The Indigenous People of Canada have celebrated harvest festivals with rituals, dances and feasts long before the arrival of Europeans. While the holiday is sometimes said to be inspired by them, these celebrations are not formally considered Thanksgivings.
Canadian Thanksgiving began in 1578 when Sir Martin Frobisher and his team had a “feast” (I’m using that term loosely because salt beef doesn’t exactly sound decadent) to celebrate landing in what is now Nunavut. He and his team were searching for the Northwest Passage. After a tumultuous journey, he and his crew gave thanks to God through their Chaplin for their safe arrival.
So our Thanksgiving celebrations began 17 years before the Plymouth ones – the American’s story of Thanksgiving. Maybe that will teach Americans to stop telling us ours is “wrong,” since theirs started after ours.

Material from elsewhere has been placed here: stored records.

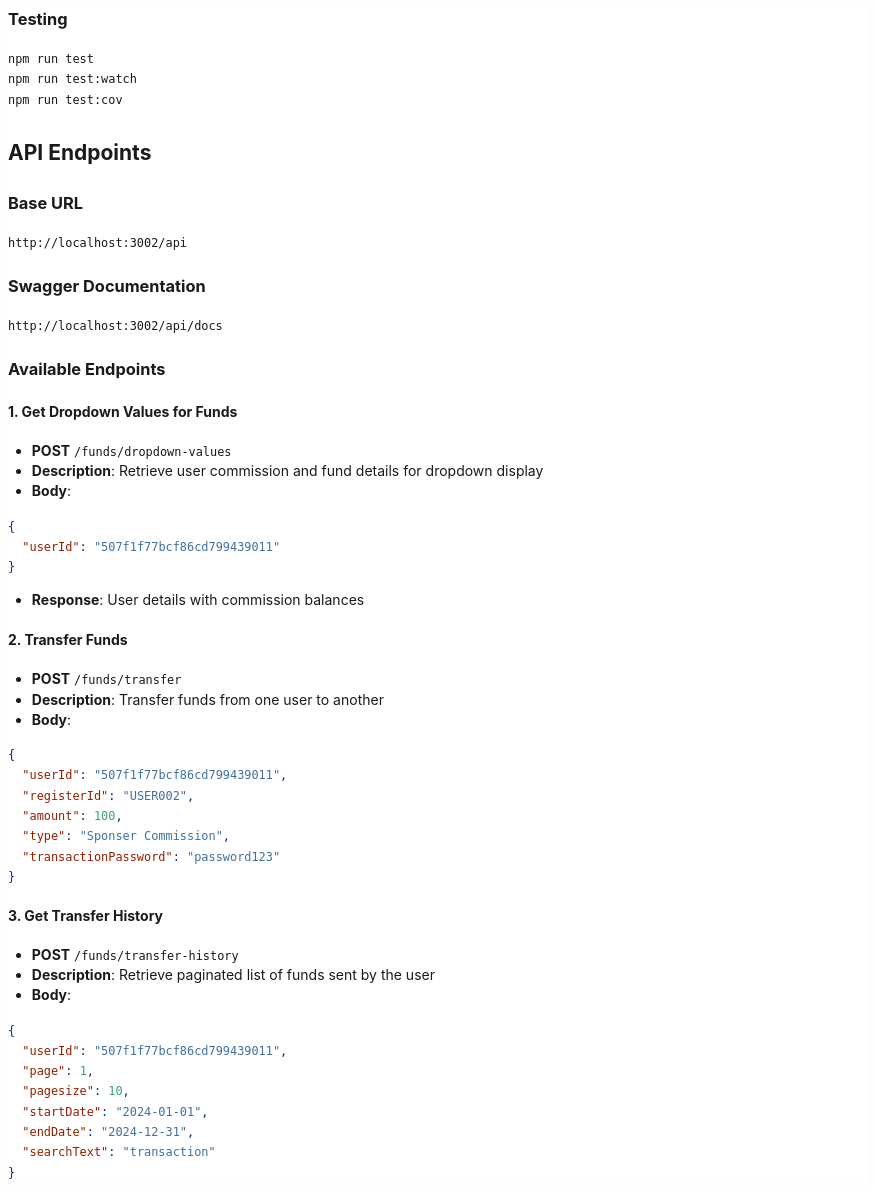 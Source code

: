 ### Testing
```bash
npm run test
npm run test:watch
npm run test:cov
```

## API Endpoints

### Base URL
```
http://localhost:3002/api
```

### Swagger Documentation
```
http://localhost:3002/api/docs
```

### Available Endpoints

#### 1. Get Dropdown Values for Funds
- **POST** `/funds/dropdown-values`
- **Description**: Retrieve user commission and fund details for dropdown display
- **Body**:
```json
{
  "userId": "507f1f77bcf86cd799439011"
}
```
- **Response**: User details with commission balances

#### 2. Transfer Funds
- **POST** `/funds/transfer`
- **Description**: Transfer funds from one user to another
- **Body**:
```json
{
  "userId": "507f1f77bcf86cd799439011",
  "registerId": "USER002",
  "amount": 100,
  "type": "Sponser Commission",
  "transactionPassword": "password123"
}
```

#### 3. Get Transfer History
- **POST** `/funds/transfer-history`
- **Description**: Retrieve paginated list of funds sent by the user
- **Body**:
```json
{
  "userId": "507f1f77bcf86cd799439011",
  "page": 1,
  "pagesize": 10,
  "startDate": "2024-01-01",
  "endDate": "2024-12-31",
  "searchText": "transaction"
}
```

In 1606, Quebec hosted a Thanksgiving by Samuel de Champlain to celebrate the return of French men from an expedition.
Nova Scotia began their tradition of Thanksgiving in 1763 to celebrate the end of the Seven Years’ War between the French and the British in Canada.
The tradition spread across Canada slowly until the 1870s when it became popular across the country. In 1872, the country gave thanks for the recovery of King Edward VII from an illness. In 1879 it became an annual event, with a theme dictated by parliament. Usually, we’d give thanks for the harvest, but sometimes the event became about the monarchy.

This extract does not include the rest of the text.